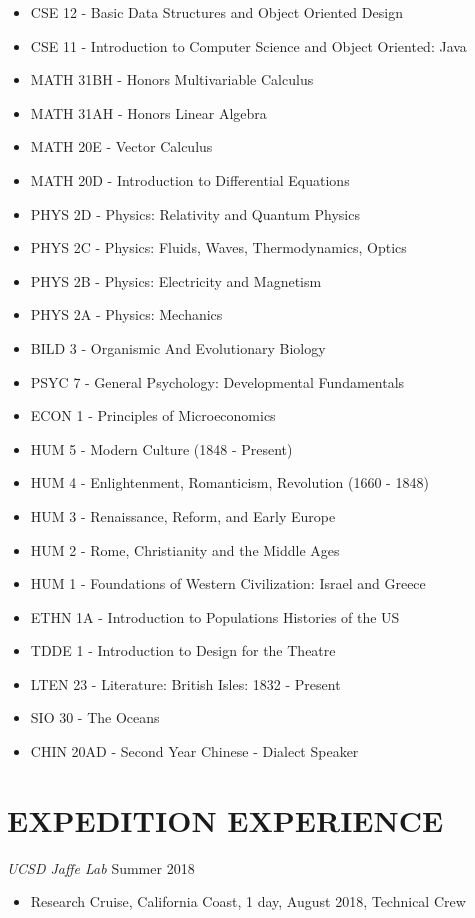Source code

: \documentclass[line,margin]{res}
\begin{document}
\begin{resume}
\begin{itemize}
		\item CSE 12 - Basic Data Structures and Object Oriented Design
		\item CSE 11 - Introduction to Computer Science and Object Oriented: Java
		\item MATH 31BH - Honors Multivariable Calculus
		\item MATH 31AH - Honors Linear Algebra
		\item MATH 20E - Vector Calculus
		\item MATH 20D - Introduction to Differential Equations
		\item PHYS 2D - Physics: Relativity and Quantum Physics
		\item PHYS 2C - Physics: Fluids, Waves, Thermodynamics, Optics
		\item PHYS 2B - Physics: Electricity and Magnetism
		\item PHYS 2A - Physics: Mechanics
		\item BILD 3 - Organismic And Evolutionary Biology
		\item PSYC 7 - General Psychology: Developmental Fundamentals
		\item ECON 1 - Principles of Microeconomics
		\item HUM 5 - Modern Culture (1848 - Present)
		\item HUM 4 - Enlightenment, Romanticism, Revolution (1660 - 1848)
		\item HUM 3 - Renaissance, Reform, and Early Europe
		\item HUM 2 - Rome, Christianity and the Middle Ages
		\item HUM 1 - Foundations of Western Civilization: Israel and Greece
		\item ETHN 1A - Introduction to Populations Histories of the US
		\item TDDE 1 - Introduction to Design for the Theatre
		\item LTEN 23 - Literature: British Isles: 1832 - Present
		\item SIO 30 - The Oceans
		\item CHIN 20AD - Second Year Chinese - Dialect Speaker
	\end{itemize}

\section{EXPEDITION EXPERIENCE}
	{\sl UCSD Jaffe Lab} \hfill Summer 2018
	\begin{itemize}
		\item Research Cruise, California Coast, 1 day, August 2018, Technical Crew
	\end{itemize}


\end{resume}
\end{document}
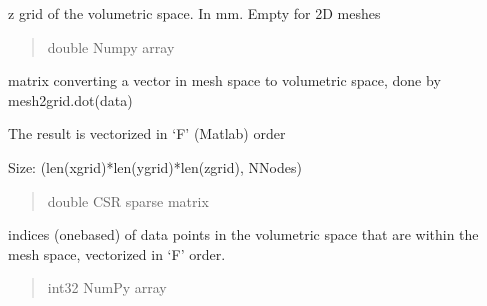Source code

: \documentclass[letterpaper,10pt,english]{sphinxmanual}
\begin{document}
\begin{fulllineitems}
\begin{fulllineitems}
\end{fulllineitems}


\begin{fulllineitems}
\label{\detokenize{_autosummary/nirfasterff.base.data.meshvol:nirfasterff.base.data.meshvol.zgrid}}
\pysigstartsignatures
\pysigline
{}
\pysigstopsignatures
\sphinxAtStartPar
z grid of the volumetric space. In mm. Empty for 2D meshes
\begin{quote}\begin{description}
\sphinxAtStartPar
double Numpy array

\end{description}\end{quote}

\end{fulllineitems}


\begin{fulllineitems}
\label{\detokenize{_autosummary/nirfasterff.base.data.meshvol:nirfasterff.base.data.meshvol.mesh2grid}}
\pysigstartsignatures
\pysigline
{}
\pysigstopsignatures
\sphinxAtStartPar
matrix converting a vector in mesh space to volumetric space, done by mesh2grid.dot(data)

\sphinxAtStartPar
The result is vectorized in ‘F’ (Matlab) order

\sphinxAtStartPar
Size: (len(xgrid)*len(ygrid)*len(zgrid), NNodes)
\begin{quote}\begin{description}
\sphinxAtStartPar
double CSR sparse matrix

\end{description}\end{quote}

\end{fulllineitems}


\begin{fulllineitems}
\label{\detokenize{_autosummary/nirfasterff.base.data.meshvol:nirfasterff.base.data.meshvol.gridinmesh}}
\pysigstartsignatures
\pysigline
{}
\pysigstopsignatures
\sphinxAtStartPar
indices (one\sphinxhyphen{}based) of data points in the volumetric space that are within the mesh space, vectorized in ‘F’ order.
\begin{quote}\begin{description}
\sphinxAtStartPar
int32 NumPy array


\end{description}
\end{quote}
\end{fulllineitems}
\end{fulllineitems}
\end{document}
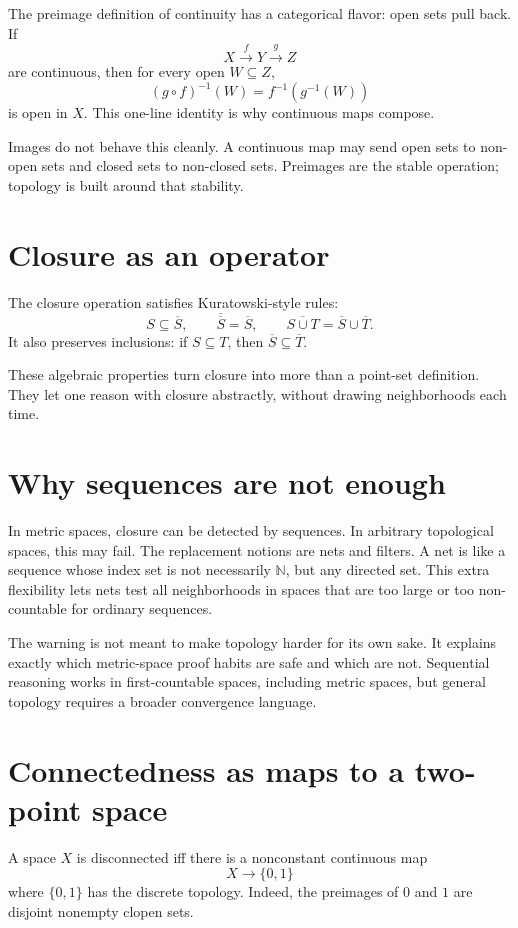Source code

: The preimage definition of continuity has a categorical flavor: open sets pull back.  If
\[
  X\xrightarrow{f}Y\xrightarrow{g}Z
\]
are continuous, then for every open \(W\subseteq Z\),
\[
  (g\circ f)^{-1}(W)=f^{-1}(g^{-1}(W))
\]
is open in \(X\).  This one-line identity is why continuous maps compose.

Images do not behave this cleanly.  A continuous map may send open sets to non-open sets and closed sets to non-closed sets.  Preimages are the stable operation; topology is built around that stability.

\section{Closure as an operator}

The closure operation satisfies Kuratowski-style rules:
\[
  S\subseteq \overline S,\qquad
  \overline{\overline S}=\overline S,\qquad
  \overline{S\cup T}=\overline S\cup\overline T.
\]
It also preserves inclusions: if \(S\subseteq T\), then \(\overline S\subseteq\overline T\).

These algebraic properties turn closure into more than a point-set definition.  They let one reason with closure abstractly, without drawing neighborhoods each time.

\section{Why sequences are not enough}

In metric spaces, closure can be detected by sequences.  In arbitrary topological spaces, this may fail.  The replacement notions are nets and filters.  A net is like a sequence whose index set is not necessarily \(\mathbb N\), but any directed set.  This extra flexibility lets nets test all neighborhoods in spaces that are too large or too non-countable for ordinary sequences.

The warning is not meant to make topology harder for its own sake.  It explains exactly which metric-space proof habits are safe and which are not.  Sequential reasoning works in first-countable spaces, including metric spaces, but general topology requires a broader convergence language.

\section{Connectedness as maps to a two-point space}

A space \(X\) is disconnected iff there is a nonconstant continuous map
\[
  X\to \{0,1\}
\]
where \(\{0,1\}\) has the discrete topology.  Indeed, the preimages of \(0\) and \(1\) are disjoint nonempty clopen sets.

**Exercise description**
Nothing but the exact text of the records should appear in your answer, with no pictures. Please write it out.

**Written answer**
Source code

: \documentclass[line,margin]{res}
\begin{document}
\begin{resume}
\begin{itemize}
		\item CSE 12 - Basic Data Structures and Object Oriented Design
		\item CSE 11 - Introduction to Computer Science and Object Oriented: Java
		\item MATH 31BH - Honors Multivariable Calculus
		\item MATH 31AH - Honors Linear Algebra
		\item MATH 20E - Vector Calculus
		\item MATH 20D - Introduction to Differential Equations
		\item PHYS 2D - Physics: Relativity and Quantum Physics
		\item PHYS 2C - Physics: Fluids, Waves, Thermodynamics, Optics
		\item PHYS 2B - Physics: Electricity and Magnetism
		\item PHYS 2A - Physics: Mechanics
		\item BILD 3 - Organismic And Evolutionary Biology
		\item PSYC 7 - General Psychology: Developmental Fundamentals
		\item ECON 1 - Principles of Microeconomics
		\item HUM 5 - Modern Culture (1848 - Present)
		\item HUM 4 - Enlightenment, Romanticism, Revolution (1660 - 1848)
		\item HUM 3 - Renaissance, Reform, and Early Europe
		\item HUM 2 - Rome, Christianity and the Middle Ages
		\item HUM 1 - Foundations of Western Civilization: Israel and Greece
		\item ETHN 1A - Introduction to Populations Histories of the US
		\item TDDE 1 - Introduction to Design for the Theatre
		\item LTEN 23 - Literature: British Isles: 1832 - Present
		\item SIO 30 - The Oceans
		\item CHIN 20AD - Second Year Chinese - Dialect Speaker
	\end{itemize}

\section{EXPEDITION EXPERIENCE}
	{\sl UCSD Jaffe Lab} \hfill Summer 2018
	\begin{itemize}
		\item Research Cruise, California Coast, 1 day, August 2018, Technical Crew
	\end{itemize}


\end{resume}
\end{document}
Source code

: \documentclass[letterpaper,10pt,english]{sphinxmanual}
\begin{document}
\begin{fulllineitems}
\begin{fulllineitems}
\end{fulllineitems}


\begin{fulllineitems}
\label{\detokenize{_autosummary/nirfasterff.base.data.meshvol:nirfasterff.base.data.meshvol.zgrid}}
\pysigstartsignatures
\pysigline
{}
\pysigstopsignatures
\sphinxAtStartPar
z grid of the volumetric space. In mm. Empty for 2D meshes
\begin{quote}\begin{description}
\sphinxAtStartPar
double Numpy array

\end{description}\end{quote}

\end{fulllineitems}


\begin{fulllineitems}
\label{\detokenize{_autosummary/nirfasterff.base.data.meshvol:nirfasterff.base.data.meshvol.mesh2grid}}
\pysigstartsignatures
\pysigline
{}
\pysigstopsignatures
\sphinxAtStartPar
matrix converting a vector in mesh space to volumetric space, done by mesh2grid.dot(data)

\sphinxAtStartPar
The result is vectorized in ‘F’ (Matlab) order

\sphinxAtStartPar
Size: (len(xgrid)*len(ygrid)*len(zgrid), NNodes)
\begin{quote}\begin{description}
\sphinxAtStartPar
double CSR sparse matrix

\end{description}\end{quote}

\end{fulllineitems}


\begin{fulllineitems}
\label{\detokenize{_autosummary/nirfasterff.base.data.meshvol:nirfasterff.base.data.meshvol.gridinmesh}}
\pysigstartsignatures
\pysigline
{}
\pysigstopsignatures
\sphinxAtStartPar
indices (one\sphinxhyphen{}based) of data points in the volumetric space that are within the mesh space, vectorized in ‘F’ order.
\begin{quote}\begin{description}
\sphinxAtStartPar
int32 NumPy array


\end{description}
\end{quote}
\end{fulllineitems}
\end{fulllineitems}
\end{document}
Source code

: The preimage definition of continuity has a categorical flavor: open sets pull back.  If
\[
  X\xrightarrow{f}Y\xrightarrow{g}Z
\]
are continuous, then for every open \(W\subseteq Z\),
\[
  (g\circ f)^{-1}(W)=f^{-1}(g^{-1}(W))
\]
is open in \(X\).  This one-line identity is why continuous maps compose.

Images do not behave this cleanly.  A continuous map may send open sets to non-open sets and closed sets to non-closed sets.  Preimages are the stable operation; topology is built around that stability.

\section{Closure as an operator}

The closure operation satisfies Kuratowski-style rules:
\[
  S\subseteq \overline S,\qquad
  \overline{\overline S}=\overline S,\qquad
  \overline{S\cup T}=\overline S\cup\overline T.
\]
It also preserves inclusions: if \(S\subseteq T\), then \(\overline S\subseteq\overline T\).

These algebraic properties turn closure into more than a point-set definition.  They let one reason with closure abstractly, without drawing neighborhoods each time.

\section{Why sequences are not enough}

In metric spaces, closure can be detected by sequences.  In arbitrary topological spaces, this may fail.  The replacement notions are nets and filters.  A net is like a sequence whose index set is not necessarily \(\mathbb N\), but any directed set.  This extra flexibility lets nets test all neighborhoods in spaces that are too large or too non-countable for ordinary sequences.

The warning is not meant to make topology harder for its own sake.  It explains exactly which metric-space proof habits are safe and which are not.  Sequential reasoning works in first-countable spaces, including metric spaces, but general topology requires a broader convergence language.

\section{Connectedness as maps to a two-point space}

A space \(X\) is disconnected iff there is a nonconstant continuous map
\[
  X\to \{0,1\}
\]
where \(\{0,1\}\) has the discrete topology.  Indeed, the preimages of \(0\) and \(1\) are disjoint nonempty clopen sets.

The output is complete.